I work as a consultant for various organizations in the Netherlands. One of those organizations is the Dutch National Police, where I’m leading a team that’s building a platform for data scientists to train machine learning models and easily deploy them to production. The interesting thing about this organization is that there is a very strict policy on data access, and for good reason.
GraphQL API
To comply with auditing requirements, data is wrapped by a GraphQL API that takes care of authentication and logging of data access. Clients can then easily use this GraphQL API to query a myriad of different sources. To keep all this data secure, we have to make sure this API adheres to some key security principles.
The API takes two sets of credentials: that of the person accessing it (the user credentials) and that of the system through which the user accesses the data (the client credentials). Users each have their own user credentials, but they don’t have direct access to the API. Instead, they use various web or mobile interfaces, each of which has their own client credentials.
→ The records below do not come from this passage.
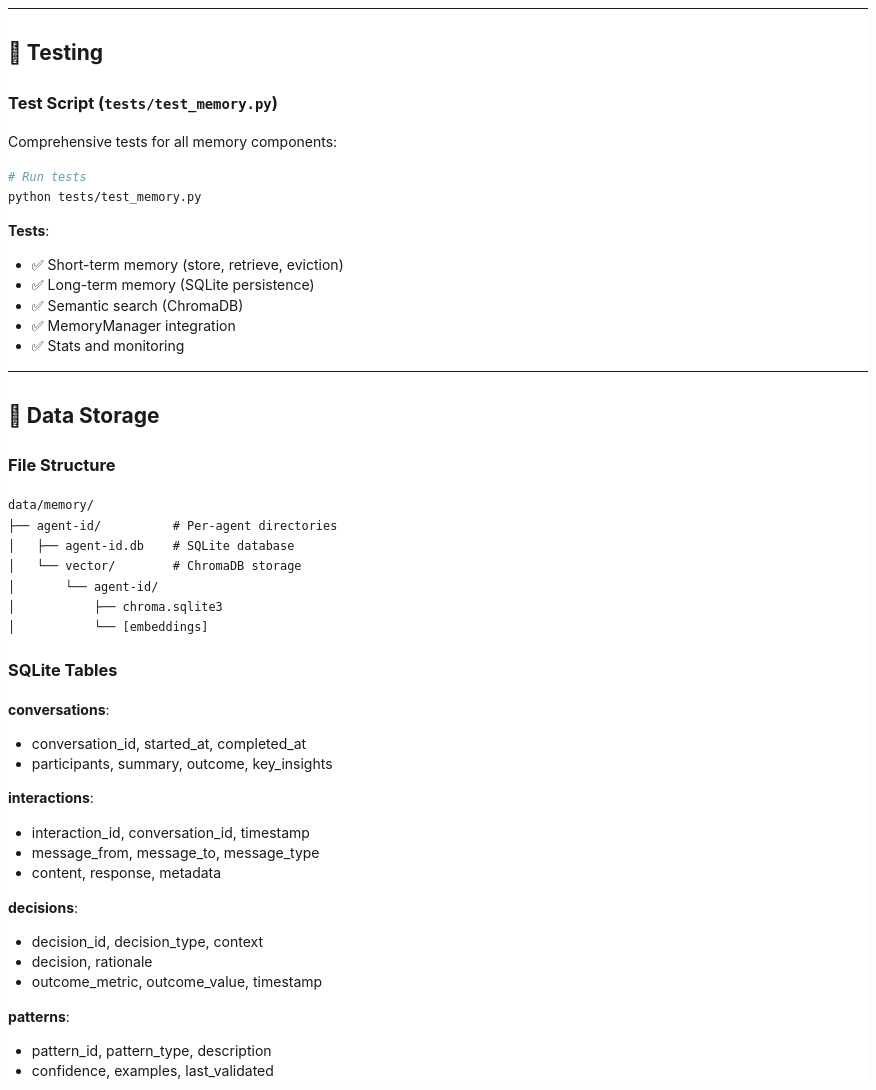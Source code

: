 
---

## 🧪 Testing

### **Test Script** (`tests/test_memory.py`)

Comprehensive tests for all memory components:

```bash
# Run tests
python tests/test_memory.py
```

**Tests**:
- ✅ Short-term memory (store, retrieve, eviction)
- ✅ Long-term memory (SQLite persistence)
- ✅ Semantic search (ChromaDB)
- ✅ MemoryManager integration
- ✅ Stats and monitoring

---

## 💾 Data Storage

### **File Structure**

```
data/memory/
├── agent-id/          # Per-agent directories
│   ├── agent-id.db    # SQLite database
│   └── vector/        # ChromaDB storage
│       └── agent-id/
│           ├── chroma.sqlite3
│           └── [embeddings]
```

### **SQLite Tables**

**conversations**:
- conversation_id, started_at, completed_at
- participants, summary, outcome, key_insights

**interactions**:
- interaction_id, conversation_id, timestamp
- message_from, message_to, message_type
- content, response, metadata

**decisions**:
- decision_id, decision_type, context
- decision, rationale
- outcome_metric, outcome_value, timestamp

**patterns**:
- pattern_id, pattern_type, description
- confidence, examples, last_validated
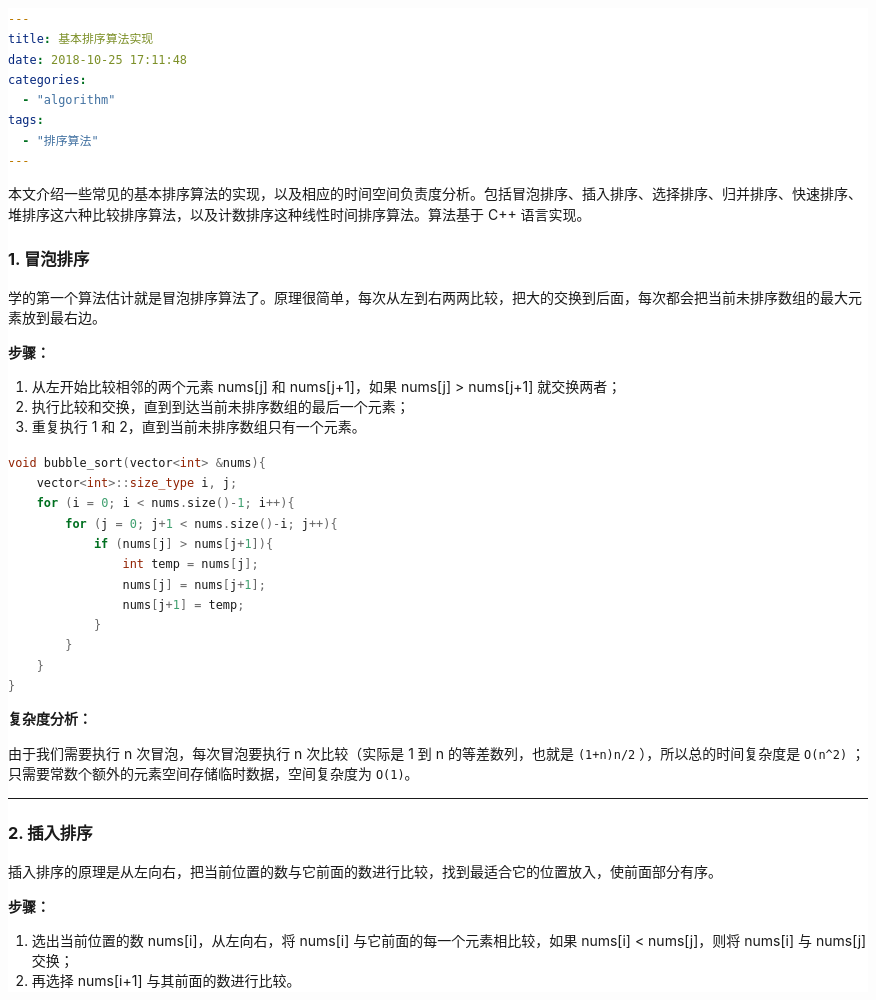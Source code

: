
 ```yaml
---
title: 基本排序算法实现
date: 2018-10-25 17:11:48
categories:
  - "algorithm"
tags:
  - "排序算法"
---
```


本文介绍一些常见的基本排序算法的实现，以及相应的时间空间负责度分析。包括冒泡排序、插入排序、选择排序、归并排序、快速排序、堆排序这六种比较排序算法，以及计数排序这种线性时间排序算法。算法基于 C++ 语言实现。



### 1. 冒泡排序

学的第一个算法估计就是冒泡排序算法了。原理很简单，每次从左到右两两比较，把大的交换到后面，每次都会把当前未排序数组的最大元素放到最右边。

**步骤：**

1. 从左开始比较相邻的两个元素 nums[j] 和 nums[j+1]，如果 nums[j] > nums[j+1] 就交换两者；
2. 执行比较和交换，直到到达当前未排序数组的最后一个元素；
3. 重复执行 1 和 2，直到当前未排序数组只有一个元素。

```cpp
void bubble_sort(vector<int> &nums){
    vector<int>::size_type i, j;
    for (i = 0; i < nums.size()-1; i++){
        for (j = 0; j+1 < nums.size()-i; j++){
            if (nums[j] > nums[j+1]){
                int temp = nums[j];
                nums[j] = nums[j+1];
                nums[j+1] = temp;
            }   
        }   
    }   
}
```

**复杂度分析：**

由于我们需要执行 n 次冒泡，每次冒泡要执行 n 次比较（实际是 1 到 n 的等差数列，也就是 `(1+n)n/2` ），所以总的时间复杂度是 `O(n^2)` ；只需要常数个额外的元素空间存储临时数据，空间复杂度为 `O(1)`。

---

### 2. 插入排序

插入排序的原理是从左向右，把当前位置的数与它前面的数进行比较，找到最适合它的位置放入，使前面部分有序。

**步骤：**

1. 选出当前位置的数 nums[i]，从左向右，将 nums[i] 与它前面的每一个元素相比较，如果 nums[i] < nums[j]，则将 nums[i] 与 nums[j] 交换；
2. 再选择 nums[i+1] 与其前面的数进行比较。
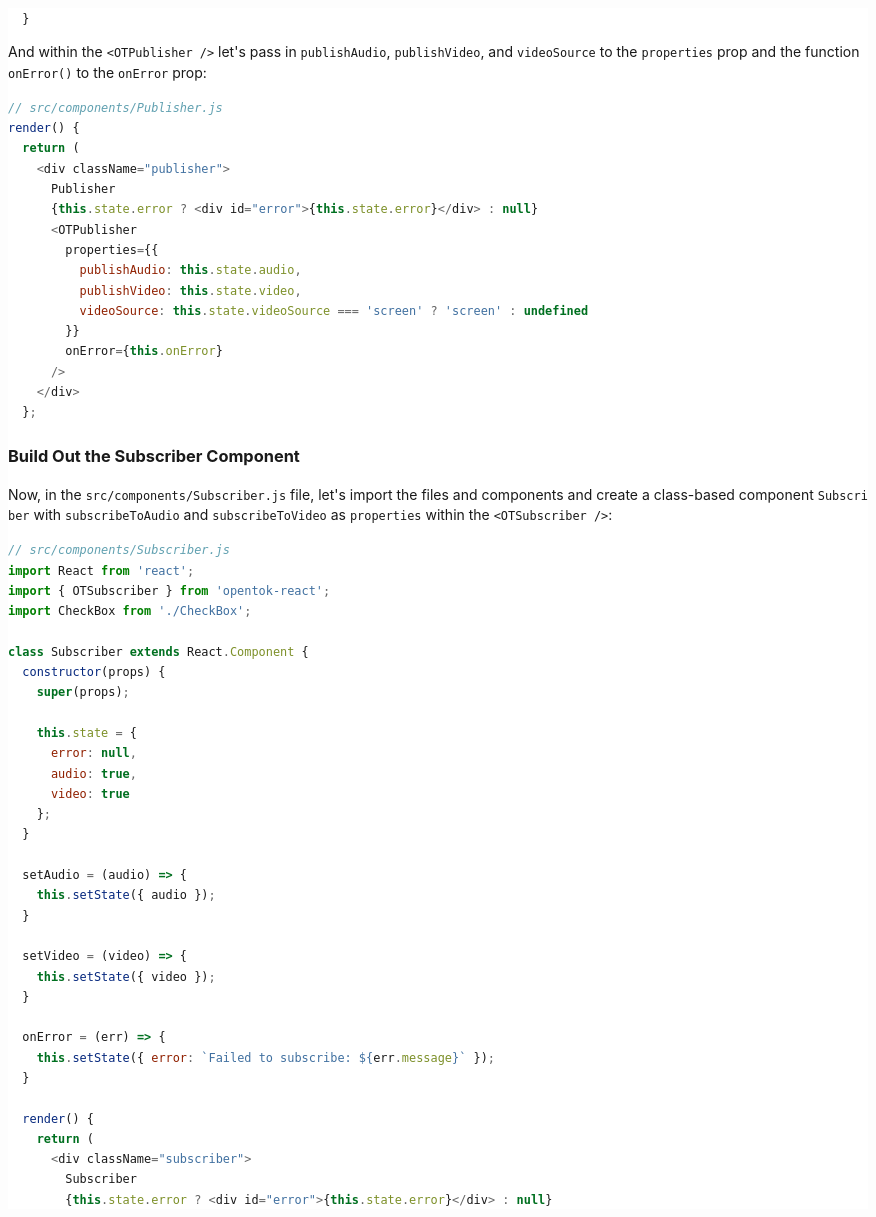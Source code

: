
 ```javascript
  }
```

And within the `<OTPublisher />` let's pass in `publishAudio`, `publishVideo`, and `videoSource` to the `properties` prop and the function `onError()` to the `onError` prop:

```javascript
// src/components/Publisher.js
render() {
  return (
    <div className="publisher">
      Publisher
      {this.state.error ? <div id="error">{this.state.error}</div> : null}
      <OTPublisher
        properties={{
          publishAudio: this.state.audio,
          publishVideo: this.state.video,
          videoSource: this.state.videoSource === 'screen' ? 'screen' : undefined
        }}
        onError={this.onError}
      />
    </div>
  };
```

### Build Out the Subscriber Component

Now, in the `src/components/Subscriber.js` file, let's import the files and components and create a class-based component `Subscriber` with `subscribeToAudio` and `subscribeToVideo` as `properties` within the `<OTSubscriber />`:  

```javascript
// src/components/Subscriber.js
import React from 'react';
import { OTSubscriber } from 'opentok-react';
import CheckBox from './CheckBox';

class Subscriber extends React.Component {
  constructor(props) {
    super(props);

    this.state = {
      error: null,
      audio: true,
      video: true
    };
  }

  setAudio = (audio) => {
    this.setState({ audio });
  }

  setVideo = (video) => {
    this.setState({ video });
  }

  onError = (err) => {
    this.setState({ error: `Failed to subscribe: ${err.message}` });
  }

  render() {
    return (
      <div className="subscriber">
        Subscriber
        {this.state.error ? <div id="error">{this.state.error}</div> : null}
```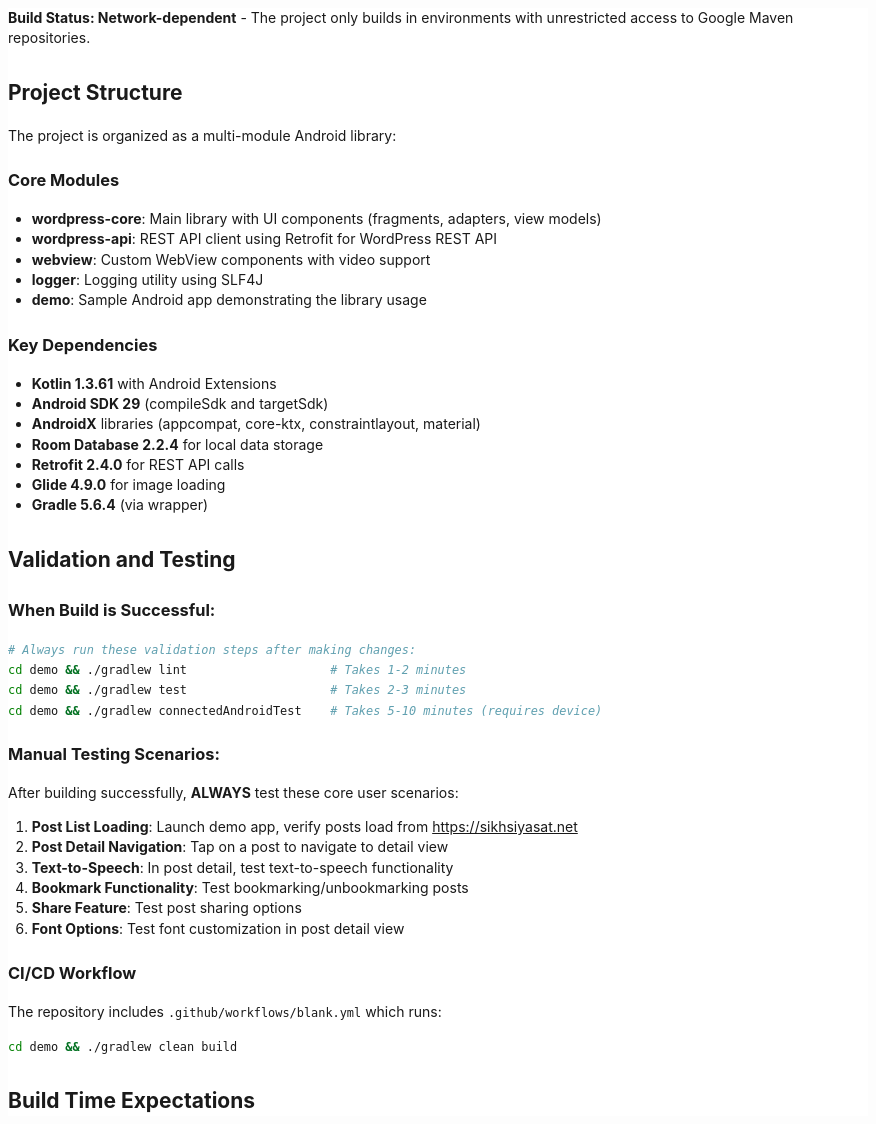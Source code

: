 **Build Status: Network-dependent** - The project only builds in environments with unrestricted access to Google Maven repositories.

## Project Structure

The project is organized as a multi-module Android library:

### Core Modules
- **wordpress-core**: Main library with UI components (fragments, adapters, view models)
- **wordpress-api**: REST API client using Retrofit for WordPress REST API
- **webview**: Custom WebView components with video support
- **logger**: Logging utility using SLF4J
- **demo**: Sample Android app demonstrating the library usage

### Key Dependencies
- **Kotlin 1.3.61** with Android Extensions
- **Android SDK 29** (compileSdk and targetSdk)
- **AndroidX** libraries (appcompat, core-ktx, constraintlayout, material)
- **Room Database 2.2.4** for local data storage
- **Retrofit 2.4.0** for REST API calls
- **Glide 4.9.0** for image loading
- **Gradle 5.6.4** (via wrapper)

## Validation and Testing

### When Build is Successful:
```bash
# Always run these validation steps after making changes:
cd demo && ./gradlew lint                    # Takes 1-2 minutes
cd demo && ./gradlew test                    # Takes 2-3 minutes  
cd demo && ./gradlew connectedAndroidTest    # Takes 5-10 minutes (requires device)
```

### Manual Testing Scenarios:
After building successfully, **ALWAYS** test these core user scenarios:

1. **Post List Loading**: Launch demo app, verify posts load from https://sikhsiyasat.net
2. **Post Detail Navigation**: Tap on a post to navigate to detail view
3. **Text-to-Speech**: In post detail, test text-to-speech functionality
4. **Bookmark Functionality**: Test bookmarking/unbookmarking posts
5. **Share Feature**: Test post sharing options
6. **Font Options**: Test font customization in post detail view

### CI/CD Workflow
The repository includes `.github/workflows/blank.yml` which runs:
```bash
cd demo && ./gradlew clean build
```

## Build Time Expectations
The data scientists and engineers are an exception here, as they do need direct access to the API. But even they don’t get local API access from their laptops, but rather use the data science platform we’re building, based on Kubernetes, Istio and Kubeflow. The user credentials are authenticated by a simple JWT that the data scientist retrieves when they log on to our identity provider. The client credentials of our data science platform are an access key and a secret key that need to be kept from users — otherwise they would be able to use these credentials to ingest data into uncontrolled systems.
Security principles
The security mechanism of the data API works as follows:
- Every request is required to use TLS to guarantee confidentiality and integrity.
- The user’s JWT needs to be included as a header for authentication and weak non-repudiation.
- The client’s access key is set as a header, while the client’s secret key is used to sign the entire request using an HMAC. This authenticates the system sending the API request. This is similar to how AWS requires its S3 requests to be signed.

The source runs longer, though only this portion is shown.